The main expected effects from large-scale convection are not only the increasing of the neutrino energy flux, but also the increasing of the average energy for outgoing neutrinos, because large-scale convection facilitates the neutrino transport from a “hot” central region. The average neutrino energy 30 MeV, even with the same neutrino luminosity such as a 1D model of collapse, provides the kinetic energy of the envelope ∼${10}^{51}$ erg [24], because the cross section of neutrino scattering on electron with the small Fermi energy is proportional to the average neutrino energy [27,28,29]. To understand the possibility of such important effect due to convection, we calculated 2D collapse with neutrino spectrum [30,31]. We obtained the energy of outgoing neutrinos ∼15 MeV due to convection in compare with ∼10 MeV in 1D calculations without convection [27]. Moreover, we proved by means of 3D calculations with neutrino energy transport and without neutrino spectrum [32] that slow differential rotation make 3D calculations close to 2D as predicted author [33].

In this work I discuss the original mathematical model of the multidimensional multitemperature gas dynamic with neutrino transfer. I analyze nonequlibrium neutranization in gravitational collapse in the more accurate computational grid in comparison with [31]. I focus on the neutrino spectrum only, excluding the interaction of the outgoing neutrinos with the shell. This limitation considerably simplifies the model of the interaction of neutrinos with matter and the grid size of the computational region.

The emitted neutrinos spectrum prediction is the most important theoretical result for the future registration of neutrinos.
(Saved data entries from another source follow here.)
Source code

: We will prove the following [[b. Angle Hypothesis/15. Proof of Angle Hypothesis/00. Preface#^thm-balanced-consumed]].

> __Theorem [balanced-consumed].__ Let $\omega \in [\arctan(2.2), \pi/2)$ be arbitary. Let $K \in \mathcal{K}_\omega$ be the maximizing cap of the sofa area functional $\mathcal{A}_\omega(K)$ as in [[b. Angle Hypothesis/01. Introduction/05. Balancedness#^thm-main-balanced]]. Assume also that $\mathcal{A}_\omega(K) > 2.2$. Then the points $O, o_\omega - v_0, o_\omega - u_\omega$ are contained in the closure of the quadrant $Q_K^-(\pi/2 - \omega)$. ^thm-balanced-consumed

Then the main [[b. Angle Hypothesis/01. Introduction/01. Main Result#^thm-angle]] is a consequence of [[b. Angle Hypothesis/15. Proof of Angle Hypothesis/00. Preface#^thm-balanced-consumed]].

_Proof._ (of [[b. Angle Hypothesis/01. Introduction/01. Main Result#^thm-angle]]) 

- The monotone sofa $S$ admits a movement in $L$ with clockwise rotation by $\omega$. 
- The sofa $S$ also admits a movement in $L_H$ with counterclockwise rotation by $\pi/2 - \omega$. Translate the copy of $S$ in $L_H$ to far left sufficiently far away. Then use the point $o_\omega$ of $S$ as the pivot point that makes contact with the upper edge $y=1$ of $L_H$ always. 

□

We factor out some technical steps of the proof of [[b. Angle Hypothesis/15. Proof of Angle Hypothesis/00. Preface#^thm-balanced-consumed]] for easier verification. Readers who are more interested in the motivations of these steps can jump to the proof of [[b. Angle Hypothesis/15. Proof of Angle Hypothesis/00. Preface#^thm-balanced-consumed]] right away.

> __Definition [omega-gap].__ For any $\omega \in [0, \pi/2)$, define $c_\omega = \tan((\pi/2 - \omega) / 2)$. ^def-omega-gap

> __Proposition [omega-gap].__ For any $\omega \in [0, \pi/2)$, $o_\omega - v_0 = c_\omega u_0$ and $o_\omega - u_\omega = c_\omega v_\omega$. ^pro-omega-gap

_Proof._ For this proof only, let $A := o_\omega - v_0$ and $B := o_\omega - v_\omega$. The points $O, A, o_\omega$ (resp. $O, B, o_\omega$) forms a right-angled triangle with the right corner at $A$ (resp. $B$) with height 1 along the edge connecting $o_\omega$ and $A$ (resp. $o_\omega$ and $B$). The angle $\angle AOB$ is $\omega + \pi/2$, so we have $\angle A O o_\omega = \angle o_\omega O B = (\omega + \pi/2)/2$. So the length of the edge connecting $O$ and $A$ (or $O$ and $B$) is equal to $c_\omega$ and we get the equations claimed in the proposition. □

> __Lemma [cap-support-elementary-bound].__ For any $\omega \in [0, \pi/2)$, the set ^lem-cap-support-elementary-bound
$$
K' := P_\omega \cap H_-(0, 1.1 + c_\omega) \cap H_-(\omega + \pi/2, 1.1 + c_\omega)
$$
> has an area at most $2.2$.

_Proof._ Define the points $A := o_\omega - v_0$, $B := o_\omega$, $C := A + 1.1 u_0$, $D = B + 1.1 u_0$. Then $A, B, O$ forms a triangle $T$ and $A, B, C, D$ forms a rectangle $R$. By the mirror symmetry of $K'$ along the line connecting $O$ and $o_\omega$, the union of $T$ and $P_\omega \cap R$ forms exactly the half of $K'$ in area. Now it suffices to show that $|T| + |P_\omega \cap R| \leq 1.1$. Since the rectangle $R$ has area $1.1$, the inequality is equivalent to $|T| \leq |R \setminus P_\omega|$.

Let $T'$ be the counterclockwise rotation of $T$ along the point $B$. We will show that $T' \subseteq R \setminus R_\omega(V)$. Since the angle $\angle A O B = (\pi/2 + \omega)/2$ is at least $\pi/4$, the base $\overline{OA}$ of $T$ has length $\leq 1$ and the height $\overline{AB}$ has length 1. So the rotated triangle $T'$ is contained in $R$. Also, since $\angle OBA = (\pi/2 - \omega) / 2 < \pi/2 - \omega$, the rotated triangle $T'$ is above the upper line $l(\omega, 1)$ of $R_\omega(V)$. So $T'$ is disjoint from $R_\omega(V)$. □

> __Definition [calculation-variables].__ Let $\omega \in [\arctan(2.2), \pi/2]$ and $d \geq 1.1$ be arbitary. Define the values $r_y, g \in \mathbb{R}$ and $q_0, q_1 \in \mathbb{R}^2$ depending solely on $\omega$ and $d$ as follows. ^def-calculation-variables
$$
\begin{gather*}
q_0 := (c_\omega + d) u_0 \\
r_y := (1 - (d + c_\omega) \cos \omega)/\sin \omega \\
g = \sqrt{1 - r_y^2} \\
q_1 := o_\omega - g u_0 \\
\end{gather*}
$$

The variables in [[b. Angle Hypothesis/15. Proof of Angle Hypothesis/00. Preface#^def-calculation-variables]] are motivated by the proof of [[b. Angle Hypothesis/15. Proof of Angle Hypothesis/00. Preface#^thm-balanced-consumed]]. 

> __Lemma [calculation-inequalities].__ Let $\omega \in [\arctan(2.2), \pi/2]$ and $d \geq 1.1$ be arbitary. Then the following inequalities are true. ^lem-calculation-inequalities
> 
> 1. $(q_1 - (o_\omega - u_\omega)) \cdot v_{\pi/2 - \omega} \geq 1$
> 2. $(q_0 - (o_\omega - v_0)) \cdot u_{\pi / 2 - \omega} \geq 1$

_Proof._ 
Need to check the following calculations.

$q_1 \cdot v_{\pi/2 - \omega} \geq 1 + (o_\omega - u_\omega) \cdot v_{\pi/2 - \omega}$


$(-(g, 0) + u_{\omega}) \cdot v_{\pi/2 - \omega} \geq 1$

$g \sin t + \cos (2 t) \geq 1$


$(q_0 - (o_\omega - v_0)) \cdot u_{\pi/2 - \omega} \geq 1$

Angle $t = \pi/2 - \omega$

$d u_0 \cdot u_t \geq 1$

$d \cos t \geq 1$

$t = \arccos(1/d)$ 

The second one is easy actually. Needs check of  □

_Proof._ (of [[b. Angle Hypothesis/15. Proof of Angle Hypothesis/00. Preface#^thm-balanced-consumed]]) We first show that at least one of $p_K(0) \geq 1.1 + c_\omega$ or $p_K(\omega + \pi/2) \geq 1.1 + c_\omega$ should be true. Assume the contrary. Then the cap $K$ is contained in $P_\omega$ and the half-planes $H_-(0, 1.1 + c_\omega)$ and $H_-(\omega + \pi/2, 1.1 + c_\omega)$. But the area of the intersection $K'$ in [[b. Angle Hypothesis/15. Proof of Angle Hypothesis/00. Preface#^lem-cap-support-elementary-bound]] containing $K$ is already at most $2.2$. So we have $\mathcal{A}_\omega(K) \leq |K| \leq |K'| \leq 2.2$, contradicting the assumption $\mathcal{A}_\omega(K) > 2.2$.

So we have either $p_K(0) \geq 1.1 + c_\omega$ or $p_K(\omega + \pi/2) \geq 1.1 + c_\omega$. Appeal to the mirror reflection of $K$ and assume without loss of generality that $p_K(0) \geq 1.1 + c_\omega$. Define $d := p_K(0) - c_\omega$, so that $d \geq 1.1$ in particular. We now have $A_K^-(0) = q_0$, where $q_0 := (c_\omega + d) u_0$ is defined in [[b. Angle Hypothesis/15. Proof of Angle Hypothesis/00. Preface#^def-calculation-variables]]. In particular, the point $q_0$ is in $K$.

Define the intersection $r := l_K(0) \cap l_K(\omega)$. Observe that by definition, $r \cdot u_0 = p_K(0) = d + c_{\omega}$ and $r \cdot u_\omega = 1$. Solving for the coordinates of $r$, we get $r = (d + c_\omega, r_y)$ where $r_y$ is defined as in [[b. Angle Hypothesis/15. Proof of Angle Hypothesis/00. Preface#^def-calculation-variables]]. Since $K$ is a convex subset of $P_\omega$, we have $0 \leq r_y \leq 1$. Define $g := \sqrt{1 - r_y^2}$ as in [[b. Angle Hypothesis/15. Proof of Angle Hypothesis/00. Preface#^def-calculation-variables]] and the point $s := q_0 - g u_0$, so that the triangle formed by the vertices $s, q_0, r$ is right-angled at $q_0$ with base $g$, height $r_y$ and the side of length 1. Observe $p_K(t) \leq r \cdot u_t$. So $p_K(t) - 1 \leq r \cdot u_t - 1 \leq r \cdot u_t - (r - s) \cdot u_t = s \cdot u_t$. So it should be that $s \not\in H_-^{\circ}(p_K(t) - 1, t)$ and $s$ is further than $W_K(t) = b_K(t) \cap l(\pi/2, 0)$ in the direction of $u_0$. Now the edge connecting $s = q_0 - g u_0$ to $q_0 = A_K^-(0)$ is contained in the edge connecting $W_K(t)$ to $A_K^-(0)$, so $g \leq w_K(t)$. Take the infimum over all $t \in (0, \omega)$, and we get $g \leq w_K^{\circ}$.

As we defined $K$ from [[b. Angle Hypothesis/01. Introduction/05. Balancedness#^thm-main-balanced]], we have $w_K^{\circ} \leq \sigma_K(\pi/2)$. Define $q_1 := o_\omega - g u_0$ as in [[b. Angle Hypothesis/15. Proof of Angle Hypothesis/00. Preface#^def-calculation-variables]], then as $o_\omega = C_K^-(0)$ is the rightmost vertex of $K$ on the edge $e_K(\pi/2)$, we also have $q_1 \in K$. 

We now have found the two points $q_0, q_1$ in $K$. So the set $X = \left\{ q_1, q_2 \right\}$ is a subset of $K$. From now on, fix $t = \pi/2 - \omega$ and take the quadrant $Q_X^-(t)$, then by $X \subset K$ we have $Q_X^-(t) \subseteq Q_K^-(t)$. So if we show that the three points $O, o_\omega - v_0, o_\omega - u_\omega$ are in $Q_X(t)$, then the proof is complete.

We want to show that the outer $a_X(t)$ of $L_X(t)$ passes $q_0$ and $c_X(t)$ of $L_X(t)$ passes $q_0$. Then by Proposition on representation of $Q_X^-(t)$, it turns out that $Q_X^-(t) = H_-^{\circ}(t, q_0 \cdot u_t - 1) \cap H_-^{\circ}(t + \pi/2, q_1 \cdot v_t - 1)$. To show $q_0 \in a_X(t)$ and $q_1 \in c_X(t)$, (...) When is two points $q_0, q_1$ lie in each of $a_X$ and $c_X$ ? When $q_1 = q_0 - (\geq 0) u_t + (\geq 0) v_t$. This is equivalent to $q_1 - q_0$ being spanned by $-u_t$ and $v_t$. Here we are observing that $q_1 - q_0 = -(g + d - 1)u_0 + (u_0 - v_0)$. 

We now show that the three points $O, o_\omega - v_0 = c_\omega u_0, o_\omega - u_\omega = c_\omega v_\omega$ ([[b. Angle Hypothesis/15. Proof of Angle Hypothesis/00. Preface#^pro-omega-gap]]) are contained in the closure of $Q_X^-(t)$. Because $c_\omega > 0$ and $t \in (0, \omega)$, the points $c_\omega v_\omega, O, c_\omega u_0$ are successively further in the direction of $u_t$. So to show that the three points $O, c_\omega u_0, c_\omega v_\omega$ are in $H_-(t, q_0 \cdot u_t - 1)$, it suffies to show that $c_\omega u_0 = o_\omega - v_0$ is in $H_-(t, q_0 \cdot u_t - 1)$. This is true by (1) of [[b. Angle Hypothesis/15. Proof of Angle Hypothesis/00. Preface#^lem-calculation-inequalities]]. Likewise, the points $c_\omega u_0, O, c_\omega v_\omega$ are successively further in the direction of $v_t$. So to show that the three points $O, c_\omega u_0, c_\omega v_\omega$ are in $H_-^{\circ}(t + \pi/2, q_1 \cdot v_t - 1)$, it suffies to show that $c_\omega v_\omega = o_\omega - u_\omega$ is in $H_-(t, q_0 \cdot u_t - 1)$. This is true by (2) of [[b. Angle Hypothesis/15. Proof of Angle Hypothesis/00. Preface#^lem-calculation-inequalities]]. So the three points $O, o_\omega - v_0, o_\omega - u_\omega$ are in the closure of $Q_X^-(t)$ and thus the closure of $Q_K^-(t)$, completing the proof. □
In my opinion, the registration of SN neutrino spectrum is very important for confirmation of the model of collapse and SN. Unfortunately, only few neutrino events were detected from a close SN, 1987A, in a neighboring galaxy. Another feature of SN1987A is the orientation toward the southern hemisphere of the Earth, because the registered outgoing particles of weak interaction matter with the SN neutrino can be observed by the neutrino observatories located the in the northern hemisphere of the Earth. The first publications indicate high neutrino energies: 20–40 MeV IMB [34], 9–35 MeV Kamiokande-II [35], and 20 MeV Baksan-LSD [36,37], which is closer to the large scale convection model than to the spherically symmetric collapse. Admittedly, the registered neutrino events from SN1987A led to a significant increasing of the observed background level correlated with the SN light observed from the southern hemisphere of the Earth. The registration of neutrino events also utilized mathematical models of core collapse [38], sometimes 1D core collapse with average neutrino energy 5 MeV from the neutrinosphere. The interpretation of registered events is sensitive for the neutrino spectrum.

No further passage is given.